Taking the “rest day” is just as important in our careers. We think that if we work more nights and weekends, we’ll get ahead faster. Sometimes putting in that extra time does pay off, or it’s just something we have to do. But don’t think your job performance will improve simply by working more. Routinely skipping your time off will cause you to lose mental focus, which will undermine your performance, not improve it.
5. Learn to deal with setbacks
Injuries from exercise are especially demoralizing because you feel like you did something to get stronger, and instead it made you weaker. And it may take you weeks or months just to get back to where you started.
Hmm. Has anything like that ever happened in your professional life? Maybe you took a new job hoping it would improve your career, but you got laid off six months later. Or you took on a new responsibility at work, only to be thrown under the bus when it went south.
Coming back from an injury teaches you something about overcoming setbacks. You learn that it takes even more discipline and determination to recover from an injury. But if you stick to the plan, you will come back stronger than before.
6. You’re not too old
First the bad news. If you are an NFL running back, you are probably “over the hill” by your 30th birthday. Your body has taken such a pounding that it just can’t do what it used to do. You can’t burst around the edge for a first down the way you used to.
Unless you’re Emmitt Smith, who ran for an incredible 18,355 yards over a 15-year career.
But the good news is that most of us are not NFL running backs, or any kind of professional athlete. Unless you were an elite athlete in college, you can probably get in the best physical shape of your adult life in your 40s, 50s, and beyond. Yes, it gets harder, but it can be done.

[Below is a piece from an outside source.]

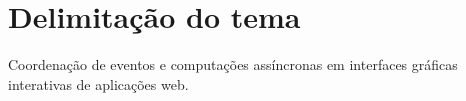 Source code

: \section{Delimitação do tema}\label{ldelimitacao}

Coordenação de eventos e computações assíncronas em
interfaces gráficas interativas de aplicações web.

And if age doesn’t prevent you from improving your physical fitness, then you know it can’t prevent you from improving your other skills. There is no reason getting older should stop you from becoming a better public speaker, a better salesman, a better manager, etc. You can even learn how Twitter and Periscope work.
Which leads me to . . .
7. People can change
If you have a daughter in the 10-18 year age range, you probably know the line “we aren’t saying you can change him, ‘cause people don’t really change.” And if not, you’ve still encountered the sort of pop psychology that says after a certain age people don’t really change.
But physical fitness teaches you this isn’t necessarily true about skills and talents.
Recently I decided at the last minute to run a five-mile race. I didn’t win any awards, but as I ran the course, I realized running five miles without doing any specific training for it was pretty easy for me. (This is what the kids call a “humble brag”).
Here’s the cool thing. Ten years earlier, it was a challenge just to run three miles without stopping. But since then I had done a lot of running, biking, strength training, you name it.
That’s when it really hit me. People can change. And they can learn a lot in the process.
Zach Wolfe is a Texas trial lawyer who handles non-compete and trade secret litigation at his firm Fleckman & McGlynn, PLLC.
Rumors that he recently injured himself attempting to clean and jerk his own body weight are exaggerated.